Sphinx: Installing pocketsphinx and sphinxtrain on the OrangePi 4B
This post is the second one of a series regarding generating subtitles for videos with the OrangePi 4B running Armbian. We’re not yet sure of what we’ll use to generate those subtitles, so for the time being, we’ll use Sphinx, and in the following months, we’ll try to setup something that will take advantage of the NPU.
Today, we’ll install PocketSphinx, SphinxTrain and adapt an existing model before testing it.
[TOC]
PocketSphinx
git clone https://github.com/cmusphinx/pocketsphinx.git
cd pocketsphinx/
./autogen.sh
[...]
config.status: executing depfiles commands
config.status: executing libtool commands
Now type `make' to compile the package.
Bingo! Time for a good old
make -j6
make check
[...]
Testsuite summary for pocketsphinx 5prealpha
============================================================================
# TOTAL: 5
# PASS: 5
# SKIP: 0
# XFAIL: 0
# FAIL: 0
# XPASS: 0
# ERROR: 0
============================================================================
make[4]: Leaving directory '/home/poddingue/pocketsphinx/test/regression'
All went fine. Let’s install it then:
sudo -E make install
Done. Next step, install Sphinx train.
SphinxTrain
git clone https://github.com/cmusphinx/sphinxtrain.git
cd sphinxtrain/
./autogen.sh
make -j6
make check
sudo -E make install
mkdir en-us
poddingue@orangepi4-armbian:~$ cd !$
wget https://iweb.dl.sourceforge.net/project/cmusphinx/Acoustic%20and%20Language%20Models/US%20English/cmusphinx-en-us-5.2.tar.gz
tar -xvzf cmusphinx-en-us-5.2.tar.gz cmusphinx-en-us-5.2/
cmusphinx-en-us-5.2/
cmusphinx-en-us-5.2/variances
cmusphinx-en-us-5.2/README
cmusphinx-en-us-5.2/feature_transform
cmusphinx-en-us-5.2/feat.params
cmusphinx-en-us-5.2/mdef
cmusphinx-en-us-5.2/noisedict
cmusphinx-en-us-5.2/mixture_weights
cmusphinx-en-us-5.2/transition_matrices
cmusphinx-en-us-5.2/means
poddingue@orangepi4-armbian:~/en-us$ file cmusphinx-en-us-5.2/mdef
cmusphinx-en-us-5.2/mdef: ASCII text
poddingue@orangepi4-armbian:~/en-us$
Now that SphinxTrain has been installed, and the model has been downloaded, let’s tackle with samples. Not ours. Not yet. Samples that do work.
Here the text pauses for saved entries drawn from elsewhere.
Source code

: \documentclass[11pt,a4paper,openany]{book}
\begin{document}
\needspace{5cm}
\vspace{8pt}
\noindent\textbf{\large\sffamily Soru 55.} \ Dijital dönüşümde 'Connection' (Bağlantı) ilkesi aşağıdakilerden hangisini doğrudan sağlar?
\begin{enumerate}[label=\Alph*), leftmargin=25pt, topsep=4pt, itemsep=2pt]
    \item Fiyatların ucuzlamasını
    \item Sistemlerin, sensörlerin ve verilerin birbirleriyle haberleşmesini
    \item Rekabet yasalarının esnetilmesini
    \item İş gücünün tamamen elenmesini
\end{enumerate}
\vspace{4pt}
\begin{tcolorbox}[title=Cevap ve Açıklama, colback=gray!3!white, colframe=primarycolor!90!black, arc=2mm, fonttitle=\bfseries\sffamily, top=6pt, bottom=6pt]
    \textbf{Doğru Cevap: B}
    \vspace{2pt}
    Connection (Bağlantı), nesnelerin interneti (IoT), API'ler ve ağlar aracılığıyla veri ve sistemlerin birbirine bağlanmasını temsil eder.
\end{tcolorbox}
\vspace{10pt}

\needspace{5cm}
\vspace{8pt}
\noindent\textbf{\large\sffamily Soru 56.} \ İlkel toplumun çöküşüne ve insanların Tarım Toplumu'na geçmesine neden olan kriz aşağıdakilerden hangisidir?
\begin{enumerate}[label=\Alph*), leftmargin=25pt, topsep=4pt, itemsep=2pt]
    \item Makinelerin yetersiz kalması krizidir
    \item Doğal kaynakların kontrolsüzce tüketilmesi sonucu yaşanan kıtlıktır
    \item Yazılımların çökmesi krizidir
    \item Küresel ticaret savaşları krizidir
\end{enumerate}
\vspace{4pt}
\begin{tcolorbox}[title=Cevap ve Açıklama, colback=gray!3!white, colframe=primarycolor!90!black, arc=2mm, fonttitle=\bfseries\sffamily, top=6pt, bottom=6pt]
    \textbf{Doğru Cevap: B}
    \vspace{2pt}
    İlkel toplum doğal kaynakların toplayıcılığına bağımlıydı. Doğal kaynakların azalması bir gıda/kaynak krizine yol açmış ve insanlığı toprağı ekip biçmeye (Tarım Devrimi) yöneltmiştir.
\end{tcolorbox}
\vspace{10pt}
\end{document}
Creating an adaptation corpus
As stated in this tutorial, you will find files needed to create an adaptation corpus there: http://festvox.org/cmu_arctic/packed/.
Getting the audio and transcription files to adapt the acoustic model
wget http://festvox.org/cmu_arctic/packed/cmu_us_bdl_arctic.tar.bz2
wget http://festvox.org/cmu_arctic/packed/cmu_us_rms_arctic.tar.bz2
wget http://festvox.org/cmu_arctic/packed/cmu_us_clb_arctic.tar.bz2
bunzip2 cmu_us_bdl_arctic.tar.bz2
bunzip2 cmu_us_clb_arctic.tar.bz2
bunzip2 cmu_us_rms_arctic.tar.bz2
tar -xvf cmu_us_bdl_arctic.tar
tar -xvf cmu_us_clb_arctic.tar
tar -xvf cmu_us_rms_arctic.tar
As Sphinx does not want any accent, we have to clean them up. Why not with this short Python script?
import sys
import os
if len(sys.argv) < 2:
print("Usage : python3 genFile.py filename")
sys.exit()
newf = open("training.transcription","w")
newt = open("trainingTitle.fileids","w")
fichier = open(sys.argv[1], "r")
nline = str()
num = str()
for line in fichier:
num = line[2:14]
nline = line[15:].replace(" )","").replace("\"","").replace(",","").replace(".","").replace(";","").replace("--","").replace("\n","")
newf.write("<s> {line} </s> ({nom})\n".format(line=nline.lower(),nom=num))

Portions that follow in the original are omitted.